E não só. Moore sempre entrou em confronto com seus empregadores. Acumulou brigas e demissões e terminou o mais longe possível da Marvel e da DC Comics. “São como o Inferno de Dante, enquanto a cena independente se parece com 1984. Estou cansado da indústria dos quadrinhos. Já tomaram muito do meu tempo. Repudiei 80% de meu trabalho nos quadrinhos, já que não me permitem ser seu dono. Alienaram-me completamente. Não guardo cópias em casa e não voltarei a ler essas obras”, esclarece. Porque sua lista de disputas é quase tão longa quanto seu currículo: Moore sempre discordou das adaptações cinematográficas e da exploração em massa. Onde ele defendia o risco e a complexidade, propunham-lhe “parques temáticos”, para citar uma expressão que ele usou antes de Martin Scorsese para se referir ao cinema de super-heróis. Hoje, considera isso “uma praga”. Mas foi privado da última palavra sobre suas criaturas. E nunca viu os lucros que geraram. “Muitas vezes foi impossível manter a liberdade de minhas criações. E encontrei muita gente que tentou se aproveitar do meu talento. Voltaria a tomar todas as minhas decisões morais, apesar do seu custo. Não tenho remorsos. O único, às vezes, é o próprio fato de ter me dedicado aos quadrinhos”, acrescenta Moore. Para os leitores, no entanto, parece uma decisão mais que acertada.

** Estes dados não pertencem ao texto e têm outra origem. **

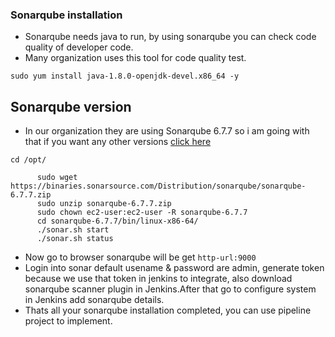 ### Sonarqube installation
* Sonarqube needs java to run, by using sonarqube you can check code quality of developer code.
* Many organization uses this tool for code quality test.

``` sudo yum install java-1.8.0-openjdk-devel.x86_64 -y ```
## Sonarqube version
* In our organization they are using Sonarqube 6.7.7 so i am going with that if you want any other versions    [click here](https://www.sonarqube.org/downloads/)

``` cd /opt/ ```

```  
      sudo wget https://binaries.sonarsource.com/Distribution/sonarqube/sonarqube-6.7.7.zip
      sudo unzip sonarqube-6.7.7.zip
      sudo chown ec2-user:ec2-user -R sonarqube-6.7.7
      cd sonarqube-6.7.7/bin/linux-x86-64/
      ./sonar.sh start
      ./sonar.sh status

 ```
 * Now go to browser sonarqube will be get ``` http-url:9000 ```
 * Login into sonar default usename & password are admin, generate token because we use that token in jenkins to integrate, also download sonarqube scanner plugin in Jenkins.After that go to configure system in Jenkins add sonarqube details.
 * Thats all your sonarqube installation completed, you can use pipeline project to implement.

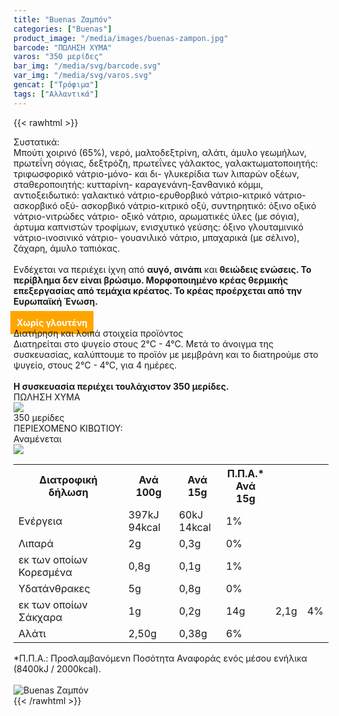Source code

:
 ```yaml
---
title: "Buenas Ζαμπόν"
categories: ["Buenas"]
product_image: "/media/images/buenas-zampon.jpg"
barcode: "ΠΩΛΗΣΗ ΧΥΜΑ"
varos: "350 μερίδες"
bar_img: "/media/svg/barcode.svg"
var_img: "/media/svg/varos.svg"
gencat: ["Τρόφιμα"]
tags: ["Αλλαντικά"]
---
```

{{< rawhtml >}}

<div class="sload135"><div class="product"><div id="sistatika">Συστατικά:</div><div class="alltext">Μπούτι χοιρινό (65%), νερό, μαλτοδεξτρίνη, αλάτι, άμυλο γεωμήλων, πρωτεΐνη σόγιας, δεξτρόζη, πρωτεΐνες γάλακτος, γαλακτωματοποιητής: τριφωσφορικό νάτριο-μόνο- και δι- γλυκερίδια των λιπαρών οξέων, σταθεροποιητής: κυτταρίνη- καραγενάνη-ξανθανικό κόμμι, αντιοξειδωτικό: γαλακτικό νάτριο-ερυθορβικό νάτριο-κιτρικό νάτριο- ασκορβικό οξύ- ασκορβικό νάτριο-κιτρικό οξύ, συντηρητικό: όξινο οξικό νάτριο-νιτρώδες νάτριο- οξικό νάτριο, αρωματικές ύλες (με σόγια), άρτυμα καπνιστών τροφίμων, ενισχυτικό γεύσης: όξινο γλουταμινικό νάτριο-ινοσινικό νάτριο- γουανιλικό νάτριο, μπαχαρικά (με σέλινο), ζάχαρη, άμυλο ταπιόκας.<br><br>Ενδέχεται να περιέχει ίχνη από <b>αυγό, σινάπι</b> και <b>θειώδεις ενώσεις. Το περίβλημα δεν είναι βρώσιμο. Μορφοποιημένο κρέας θερμικής επεξεργασίας από τεμάχια κρέατος. Το κρέας προέρχεται από την Ευρωπαϊκή Ένωση.</b><br><br><b style="background:orange;margin:-5px;padding:10px;color:#fff">Χωρίς γλουτένη</b></div><div id="loipa">Διατήρηση και λοιπά στοιχεία προϊόντος</div><div class="alltext">Διατηρείται στο ψυγείο στους 2°C - 4°C. Μετά το άνοιγμα της συσκευασίας, καλύπτουμε το προϊόν με μεμβράνη και το διατηρούμε στο ψυγείο, στους 2°C - 4°C, για 4 ημέρες.<br><br><b>Η συσκευασία περιέχει τουλάχιστον 350 μερίδες.</b></div><div id="barcode"><div id="barimage1"></div><span id="bartext">ΠΩΛΗΣΗ ΧΥΜΑ</span></div><div id="varos"><div id="varosimage" style="margin:0"><img src="https://sites.google.com/site/sklplfiles/files/tem.png"></div><span id="varostext">350 μερίδες</span></div><div id="kivotio">ΠΕΡΙΕΧΟΜΕΝΟ ΚΙΒΩΤΙΟΥ:<br>Αναμένεται</div><table id="diatable"><tbody><tr><th>Διατροφική δήλωση</th><th>Ανά 100g</th><th>Ανά 15g</th><th>Π.Π.Α.*<br>Ανά 15g</th></tr><tr><td class="texr2">Ενέργεια</td><td class="texr">397kJ<br>94kcal</td><td class="texr">60kJ<br>14kcal</td><td class="texr">1%</td></tr><tr><td class="texr2">Λιπαρά</td><td class="texr">2g</td><td class="texr">0,3g</td><td class="texr">0%</td></tr><tr><td class="gray">εκ των οποίων Κορεσµένα</td><td class="gray2">0,8g</td><td class="gray2">0,1g</td><td class="gray2">1%</td></tr><tr><td class="texr2">Yδατάνθρακες</td><td class="texr">5g</td><td class="texr">0,8g</td><td class="texr">0%</td></tr><tr><td class="gray">εκ των οποίων Σάκχαρα</td><td class="gray2">1g</td><td class="gray2">0,2g</td><img src="/media/icons/tem.png"><td class="texr">14g</td><td class="texr">2,1g</td><td class="texr">4%</td></tr><tr><td class="texr2">Αλάτι</td><td class="texr">2,50g</td><td class="texr">0,38g</td><td class="texr">6%</td></tr></tbody></table><div class="alltext">*Π.Π.Α.: Προσλαμβανόμενn Ποσότητα Αναφοράς ενός μέσου ενήλικα (8400kJ / 2000kcal).</div><br><div class="pimg"><img alt="Buenas Ζαμπόν" title="Buenas Ζαμπόν" src="/media/images/buenas-zampon.jpg"></div></div></div>
{{< /rawhtml >}}



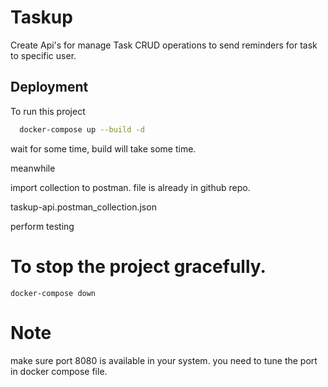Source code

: 
# Taskup

Create Api's for manage Task CRUD operations to send reminders for task to specific user.


## Deployment

 To run this project

```bash
  docker-compose up --build -d
```

wait for some time, build will take some time.

meanwhile

import collection to postman. file is already in github repo.

taskup-api.postman_collection.json

perform testing

# To stop the project gracefully.
```
docker-compose down
```

# Note

make sure port 8080 is available in your system. you need to tune the port in docker compose file.
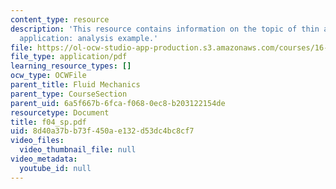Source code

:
 ```yaml
---
content_type: resource
description: 'This resource contains information on the topic of thin airfoil theory
  application: analysis example.'
file: https://ol-ocw-studio-app-production.s3.amazonaws.com/courses/16-01-unified-engineering-i-ii-iii-iv-fall-2005-spring-2006/8d40a37bb73f450ae132d53dc4bc8cf7_f04_sp.pdf
file_type: application/pdf
learning_resource_types: []
ocw_type: OCWFile
parent_title: Fluid Mechanics
parent_type: CourseSection
parent_uid: 6a5f667b-6fca-f068-0ec8-b203122154de
resourcetype: Document
title: f04_sp.pdf
uid: 8d40a37b-b73f-450a-e132-d53dc4bc8cf7
video_files:
  video_thumbnail_file: null
video_metadata:
  youtube_id: null
---
```

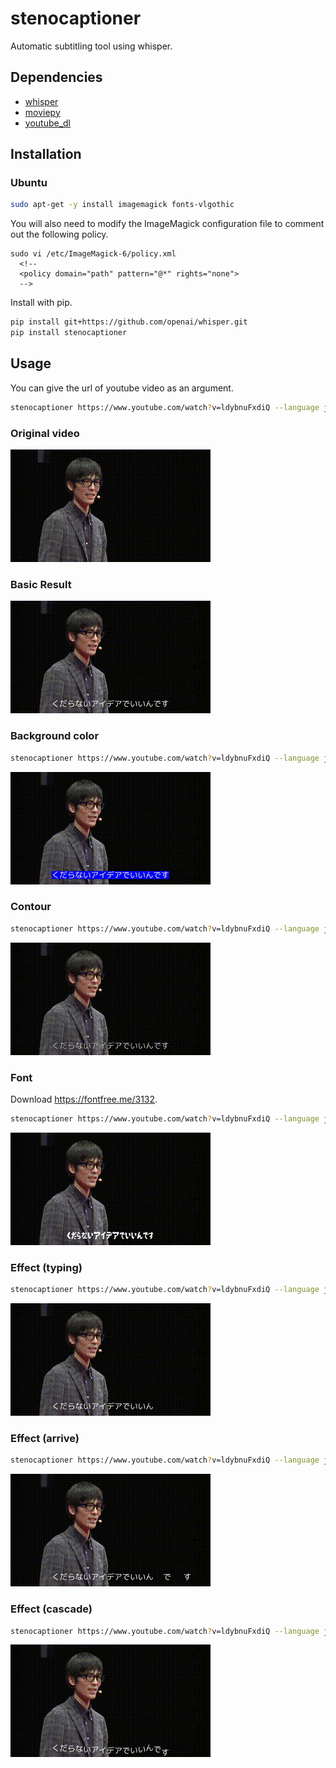 # stenocaptioner

Automatic subtitling tool using whisper.

## Dependencies

* [whisper](https://github.com/openai/whisper)
* [moviepy](https://github.com/Zulko/moviepy)
* [youtube_dl](https://github.com/ytdl-org/youtube-dl)

## Installation

### Ubuntu

```sh
sudo apt-get -y install imagemagick fonts-vlgothic
```

You will also need to modify the ImageMagick configuration file to comment out the following policy.

```
sudo vi /etc/ImageMagick-6/policy.xml
  <!--
  <policy domain="path" pattern="@*" rights="none">
  -->
```

Install with pip.

```sh
pip install git+https://github.com/openai/whisper.git
pip install stenocaptioner
```

## Usage

You can give the url of youtube video as an argument.

```sh
stenocaptioner https://www.youtube.com/watch?v=ldybnuFxdiQ --language ja
```

### Original video

![demo_org](assets/demo_org.gif)

### Basic Result

![result_basic](assets/result_basic.gif)

### Background color

```sh
stenocaptioner https://www.youtube.com/watch?v=ldybnuFxdiQ --language ja --background-color blue
```

![result_bg_color_blue](assets/result_bg_color_blue.gif)

### Contour

```sh
stenocaptioner https://www.youtube.com/watch?v=ldybnuFxdiQ --language ja --contour-color black
```

![result_contour](assets/result_contour.gif)

### Font

Download https://fontfree.me/3132.

```sh
stenocaptioner https://www.youtube.com/watch?v=ldybnuFxdiQ --language ja --font ./gomarice_mukasi_mukasi.ttf
```

![result_font](assets/result_font.gif)

### Effect (typing)

```sh
stenocaptioner https://www.youtube.com/watch?v=ldybnuFxdiQ --language ja --letter-effect typing
```

![result_typing](assets/result_typing.gif)

### Effect (arrive)

```sh
stenocaptioner https://www.youtube.com/watch?v=ldybnuFxdiQ --language ja --letter-effect arrive
```

![result_arrive](assets/result_arrive.gif)

### Effect (cascade)

```sh
stenocaptioner https://www.youtube.com/watch?v=ldybnuFxdiQ --language ja --letter-effect cascade
```

![result_cascade](assets/result_cascade.gif)
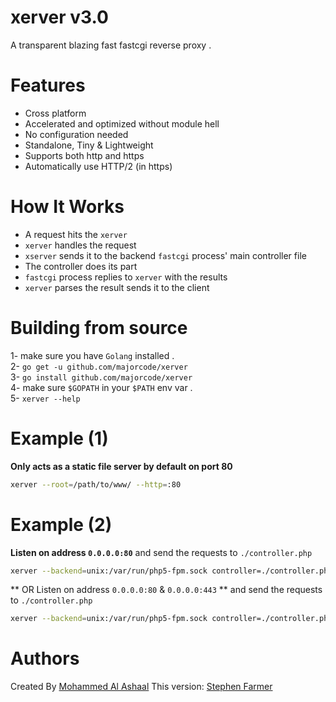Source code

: xerver v3.0
============
A transparent blazing fast fastcgi reverse proxy .

Features
============
* Cross platform
* Accelerated and optimized without module hell
* No configuration needed  
* Standalone, Tiny & Lightweight
* Supports both http and https
* Automatically use HTTP/2 (in https)

How It Works
=============
* A request hits the `xerver`
* `xerver` handles the request
* `xserver` sends it to the backend `fastcgi` process' main controller file
* The controller does its part
* `fastcgi` process replies to `xerver` with the results
* `xerver` parses the result sends it to the client

Building from source
==================
1- make sure you have `Golang` installed .  
2- `go get -u github.com/majorcode/xerver`  
3- `go install github.com/majorcode/xerver`  
4- make sure `$GOPATH` in your `$PATH` env var .    
5- `xerver --help`

Example (1)
==============
**Only acts as a static file server by default on port 80**
```bash
xerver --root=/path/to/www/ --http=:80
```

Example (2)
==============
**Listen on address `0.0.0.0:80`** and send the requests to `./controller.php`  
```bash
xerver --backend=unix:/var/run/php5-fpm.sock controller=./controller.php --http=:80
```
** OR Listen on address `0.0.0.0:80` & ``0.0.0.0:443`` ** and send the requests to `./controller.php`
```bash
xerver --backend=unix:/var/run/php5-fpm.sock controller=./controller.php --http=:80 --https=:443 --cert=./cert.pem --key=./key.pem
```


Authors
==================
Created By [Mohammed Al Ashaal](http://www.alash3al.xyz)
This version: [Stephen Farmer](http://www.majorcode.com)
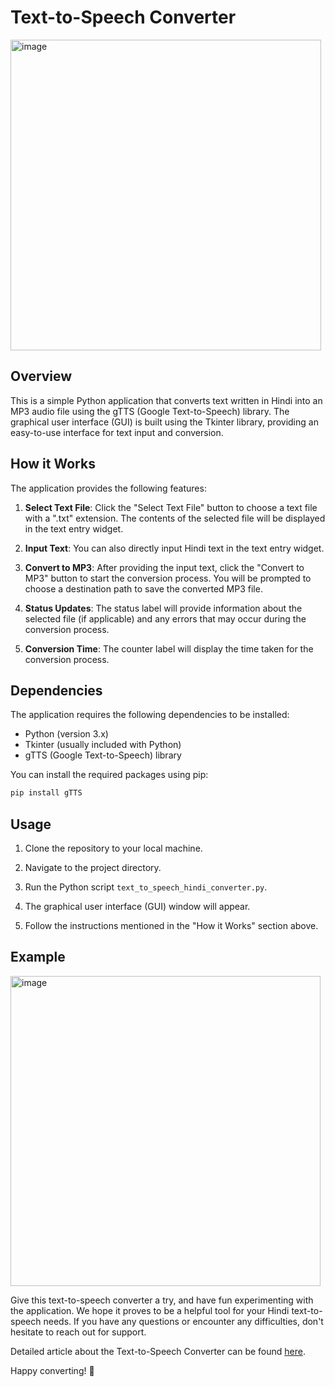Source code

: # Text-to-Speech Converter

<img width="497" alt="image" src="https://github.com/manish6007/python_applications/assets/41223158/46cc27f3-5016-4952-aac5-f5ef094721a0">


## Overview

This is a simple Python application that converts text written in Hindi into an MP3 audio file using the gTTS (Google Text-to-Speech) library. The graphical user interface (GUI) is built using the Tkinter library, providing an easy-to-use interface for text input and conversion.

## How it Works

The application provides the following features:

1. **Select Text File**: Click the "Select Text File" button to choose a text file with a ".txt" extension. The contents of the selected file will be displayed in the text entry widget.

2. **Input Text**: You can also directly input Hindi text in the text entry widget.

3. **Convert to MP3**: After providing the input text, click the "Convert to MP3" button to start the conversion process. You will be prompted to choose a destination path to save the converted MP3 file.

4. **Status Updates**: The status label will provide information about the selected file (if applicable) and any errors that may occur during the conversion process.

5. **Conversion Time**: The counter label will display the time taken for the conversion process.

## Dependencies

The application requires the following dependencies to be installed:

- Python (version 3.x)
- Tkinter (usually included with Python)
- gTTS (Google Text-to-Speech) library

You can install the required packages using pip:

```bash
pip install gTTS
```

## Usage

1. Clone the repository to your local machine.

2. Navigate to the project directory.

3. Run the Python script `text_to_speech_hindi_converter.py`.

4. The graphical user interface (GUI) window will appear.

5. Follow the instructions mentioned in the "How it Works" section above.

## Example

<img width="496" alt="image" src="https://github.com/manish6007/python_applications/assets/41223158/45acdc63-9f44-4b12-a673-1ebcfcf68c11">

Give this text-to-speech converter a try, and have fun experimenting with the application. We hope it proves to be a helpful tool for your Hindi text-to-speech needs. If you have any questions or encounter any difficulties, don't hesitate to reach out for support.

Detailed article about the Text-to-Speech Converter can be found [here](https://medium.com/@manishshrivastava26/text-to-speech-converter-using-tkinter-and-gtts-dc33728abbb).

Happy converting! 🎉
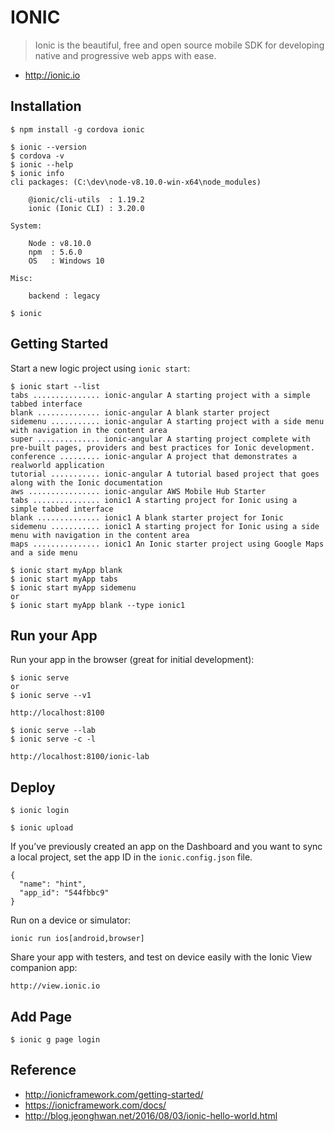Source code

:IONIC
=====

> Ionic is the beautiful, free and open source mobile SDK for developing native and progressive web apps with ease.

* http://ionic.io


Installation
------------

```
$ npm install -g cordova ionic
```

```
$ ionic --version
$ cordova -v
$ ionic --help
$ ionic info
cli packages: (C:\dev\node-v8.10.0-win-x64\node_modules)

    @ionic/cli-utils  : 1.19.2
    ionic (Ionic CLI) : 3.20.0

System:

    Node : v8.10.0
    npm  : 5.6.0
    OS   : Windows 10

Misc:

    backend : legacy
```

```
$ ionic
```

Getting Started
---------------

Start a new logic project using `ionic start`:

```
$ ionic start --list 
tabs ............... ionic-angular A starting project with a simple tabbed interface
blank .............. ionic-angular A blank starter project
sidemenu ........... ionic-angular A starting project with a side menu with navigation in the content area
super .............. ionic-angular A starting project complete with pre-built pages, providers and best practices for Ionic development.
conference ......... ionic-angular A project that demonstrates a realworld application
tutorial ........... ionic-angular A tutorial based project that goes along with the Ionic documentation
aws ................ ionic-angular AWS Mobile Hub Starter
tabs ............... ionic1 A starting project for Ionic using a simple tabbed interface
blank .............. ionic1 A blank starter project for Ionic
sidemenu ........... ionic1 A starting project for Ionic using a side menu with navigation in the content area
maps ............... ionic1 An Ionic starter project using Google Maps and a side menu
```

```
$ ionic start myApp blank 
$ ionic start myApp tabs 
$ ionic start myApp sidemenu 
or
$ ionic start myApp blank --type ionic1
```

Run your App
------------

Run your app in the browser (great for initial development):
```
$ ionic serve 
or
$ ionic serve --v1

http://localhost:8100
```

```
$ ionic serve --lab
$ ionic serve -c -l 

http://localhost:8100/ionic-lab
```

Deploy
------

```
$ ionic login 
```

```
$ ionic upload 
```

If you’ve previously created an app on the Dashboard and you want to sync a local project, set the app ID in the `ionic.config.json` file.  
```
{
  "name": "hint",
  "app_id": "544fbbc9"
}
```

Run on a device or simulator:
```
ionic run ios[android,browser]
```

Share your app with testers, and test on device easily with the Ionic View companion app:
```
http://view.ionic.io
```

Add Page
--------

```
$ ionic g page login
```

Reference
---------

* http://ionicframework.com/getting-started/
* https://ionicframework.com/docs/
* http://blog.jeonghwan.net/2016/08/03/ionic-hello-world.html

A fé no leitor... e o Brexit
"A boa escrita é a que leva o leitor a um engajamento ativo. Uma arte realmente eficaz exige que o público faça pelo menos metade do trabalho", sustenta Alan Moore. Sua obra é um claro exemplo disso. Ambiciosa, arriscada, enigmática, mas adorada. O autor demonstra ter uma forte fé em seus fãs, mas não na indústria: "O indivíduo comum é capaz de enfrentar uma narrativa complexa, mas muitas vezes não é isso que se oferece a ele. Na cultura popular, primeiro se decide que o público é composto principalmente de simplórios que não apreciariam nada inteligente. Em seguida, são produzidas obras nesse estilo, assumindo que é o que a massa quer. Esse processo, prolongado durante décadas, gera um público que dificilmente pode reconhecer um material inteligente, se é que o vê".
Mas Alan Moore não aprecia igualmente todos os leitores. Há uma exceção explícita: "O referendo do Brexit foi um golpe de cima para baixo. Várias gerações terão de assumir suas consequências. Seria preferível que as pessoas que votaram a favor evitassem tanto minhas obras como minha pessoa. Prometo ter a mesma consideração por elas".